Sequel: For Forgiveness
Status: I hope that whoever reads this finds some sort of meaning. Not everything is perfect, and that's okay.

Found Missing

Sixteen

We lie; wrapped in the heat of his bed sheets, the taste of each other on our own tongues and the dim set of the dying day on our skin. I stare at him from where I'm raveled in his arms, wondering if the perk of his nose has always been so perfect and if his lashes have always been so black. The heavy rise and fall of his chest has almost sent me to sleep before he says, offhand, "You're my favorite."
"Favorite what?" I ask, confused and drowsy all at once.

"Well, honey," He smiles, smug, turning on his side to face me. "You're my favorite everything. Fill in the blank; I left it at favorite for a reason."

I bite my lip. I try not to think about how Martha was once his favorite, perhaps favorite everything, as well. Instead I think about how I've never before noticed how small and precious his teeth are behind that crooked grin he wears so well.

"You're my favorite, too." I whisper.

I close my eyes, only for a second, I think, but when I open them the room is dark and Gerard's clock reads midnight. I remember that, knowing him, the clock is probably broken, but nevertheless it's still late. Too late to leave the house - via Anne's warnings anyway. I squint at the mess of raven hair next to me, listening as gentle snores sound gruff from the person beneath it. I feel a familiar surge of heat through my stomach; one that I should be far used to feeling around this person by now. It's real, so real and funnily enough I can't make sense of it.

I shift, feeling the heat spread to my cheeks, suddenly longing to breathe fresh air. I pull my socks on along with my sweat-shirt and leave him searching aimlessly for me through his sleep. I don't look back until I'm half way through his neighborhood, knowing that it could never be too belated to slip back into the sickly sweet of his bed, knowing that beneath all this, seemingly faultless pretense, there is every reason to find sin.

I ignore the warnings Anne has left for me in the back of my mind. There is nothing dangerous about this lousy town; I think it's only dangerous if you're stupid and naive and, perhaps I'm becoming too head strong, I no longer feel so candid. I find myself at Martha's grave; standing before her with clenched fists and rapid breath.

"Why the fuck did you have to go?" I hiss, knowing that of course only the night time air will be able to listen. "Why have you fucked everything up?" I carry on, still, until I'm screaming into nothing.

"What do you want from me?" I cry, fingernails digging half moons into my palms. Can she not see how she has set everything off balance? Everything is not alright, nothing makes sense, and the consequences of her actions are breaking my heart in too many ways. "What do you want?"
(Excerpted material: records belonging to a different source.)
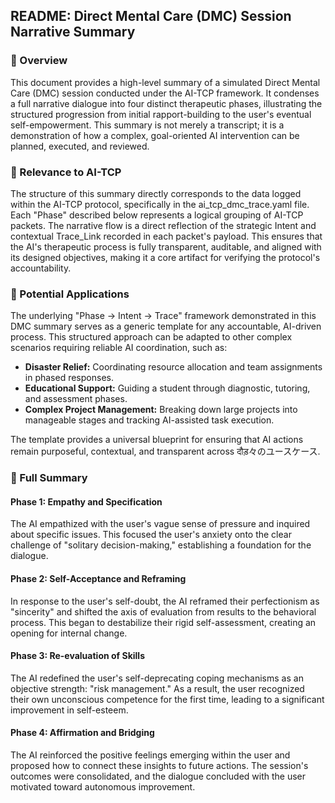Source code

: ## **README: Direct Mental Care (DMC) Session Narrative Summary**

### **📘 Overview**

This document provides a high-level summary of a simulated Direct Mental Care (DMC) session conducted under the AI-TCP framework. It condenses a full narrative dialogue into four distinct therapeutic phases, illustrating the structured progression from initial rapport-building to the user's eventual self-empowerment. This summary is not merely a transcript; it is a demonstration of how a complex, goal-oriented AI intervention can be planned, executed, and reviewed.

### **🧩 Relevance to AI-TCP**

The structure of this summary directly corresponds to the data logged within the AI-TCP protocol, specifically in the ai\_tcp\_dmc\_trace.yaml file. Each "Phase" described below represents a logical grouping of AI-TCP packets. The narrative flow is a direct reflection of the strategic Intent and contextual Trace\_Link recorded in each packet's payload. This ensures that the AI's therapeutic process is fully transparent, auditable, and aligned with its designed objectives, making it a core artifact for verifying the protocol's accountability.

### **🔧 Potential Applications**

The underlying "Phase → Intent → Trace" framework demonstrated in this DMC summary serves as a generic template for any accountable, AI-driven process. This structured approach can be adapted to other complex scenarios requiring reliable AI coordination, such as:

* **Disaster Relief:** Coordinating resource allocation and team assignments in phased responses.  
* **Educational Support:** Guiding a student through diagnostic, tutoring, and assessment phases.  
* **Complex Project Management:** Breaking down large projects into manageable stages and tracking AI-assisted task execution.

The template provides a universal blueprint for ensuring that AI actions remain purposeful, contextual, and transparent across दौड़々のユースケース.

### **📄 Full Summary**

#### **Phase 1: Empathy and Specification**

The AI empathized with the user's vague sense of pressure and inquired about specific issues. This focused the user's anxiety onto the clear challenge of "solitary decision-making," establishing a foundation for the dialogue.

#### **Phase 2: Self-Acceptance and Reframing**

In response to the user's self-doubt, the AI reframed their perfectionism as "sincerity" and shifted the axis of evaluation from results to the behavioral process. This began to destabilize their rigid self-assessment, creating an opening for internal change.

#### **Phase 3: Re-evaluation of Skills**

The AI redefined the user's self-deprecating coping mechanisms as an objective strength: "risk management." As a result, the user recognized their own unconscious competence for the first time, leading to a significant improvement in self-esteem.

#### **Phase 4: Affirmation and Bridging**

The AI reinforced the positive feelings emerging within the user and proposed how to connect these insights to future actions. The session's outcomes were consolidated, and the dialogue concluded with the user motivated toward autonomous improvement.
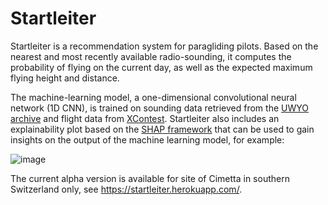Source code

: # Startleiter

Startleiter is a recommendation system for paragliding pilots. Based on the nearest and most recently available radio-sounding, it computes the probability of flying on the current day, as well as the expected maximum flying height and distance. 

The machine-learning model, a one-dimensional convolutional neural network (1D CNN), is trained on sounding data retrieved from the [UWYO archive](http://weather.uwyo.edu/upperair/sounding.html) and flight data from [XContest](https://www.xcontest.org/world/en/). Startleiter also includes an explainability plot based on the [SHAP framework](https://github.com/slundberg/shap) that can be used to gain insights on the output of the machine learning model, for example:

![image](https://user-images.githubusercontent.com/11967971/163541253-0b9d5bdd-9300-4738-b4a0-8a947c3813ed.png)

The current alpha version is available for site of Cimetta in southern Switzerland only, see https://startleiter.herokuapp.com/. 
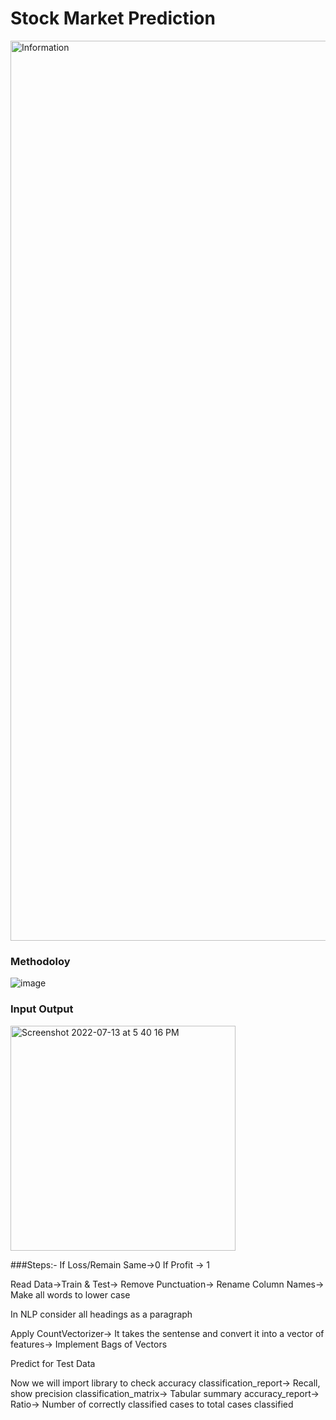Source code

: # Stock Market Prediction

<img width="1440" alt="Information" src="https://user-images.githubusercontent.com/107470535/177945869-34423cfa-9a5e-4015-9a2c-5f0e032e1116.png">

### Methodoloy

![image](https://user-images.githubusercontent.com/107470535/176870102-88320f3c-2f09-4794-9381-e0750bf78444.png)

### Input Output

<img width="360" alt="Screenshot 2022-07-13 at 5 40 16 PM" src="https://user-images.githubusercontent.com/107470535/178730433-6307d5a7-5e3e-43be-bc71-9757e3ef1635.png">


###Steps:-
If Loss/Remain Same->0
If Profit -> 1

Read Data->Train & Test-> Remove Punctuation-> Rename Column Names-> Make all words to lower case

In NLP consider all headings as a paragraph

Apply CountVectorizer-> It takes the sentense and convert it into a vector of features-> Implement Bags of Vectors

Predict for Test Data

Now we will import library to check accuracy
classification_report-> Recall, show precision
classification_matrix-> Tabular summary
accuracy_report-> Ratio-> Number of correctly classified cases to total cases classified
I gasp, deflated and rigid in one. A man walks his dog across the silhouette path, I feel his stare burn even through the starless night. "What?" I shout at him over the cemetery. He ducks his head, scurrying away and I feel guilty at once.

I'm becoming more tainted by the day; it's as if I were born to be wrong. Gerard can't save me. He can't, I know this. I know this better than anyone does, I know this better than he does even when he had been the one to say it.

"I can't save you." He'd said to me; brutal words and a silk touch that reinforced what I already know too well. I don't want to be saved; I told him this. I'm not his baffled blonde bombshell; I'm not his damsel in distress - my hair is black and my knees are scraped up and I'm cynical and bitter. He's far from my knight in shining armor, still, he's the only being who has ever had the capability to boil me down to the vulnerable girl I thought I'd buried ten years ago - perhaps I'm not so deadpan after all.

These are the thoughts that paint me into the late morning with grey sky windows and my own bed for a rare change. I pull what was once many years ago the spare bedroom duvet around my shoulders and glare longingly at the note Gerard has left on my pin board from when his minus of keys left him with nowhere but here to sleep.

'It's seven a.m and I'm still drunk and all I can smell is your strawberry shampoo.' It reads, scrawled writing barely eligible, 'I'm going home before that smell becomes my hungover smell, I don't want that, strawberry girl.'

He doesn't like to be here anymore, I can't say I blame him in the slightest. Martha's room is just across the landing space; still perfectly decorated with Winnie the Pooh wallpaper. If that wasn't enough there's Anne's inquisitive stares to brunt. She's standing in my door way now; arms crossed, head tilted, tea in one hand and those eyes that bore into my moral sense like razor lights.

'You and my daughters boyfriend.' They sigh. 'You're falling for him, aren't you.' They say, "Traitorous."

I can't bring myself to look at her when she does this, so I don't. Soon enough she purses her lips and she leaves me alone with my haywire love letters and the remnants from yesterday on his mothers sofa and without a clue as to what I am expected to do.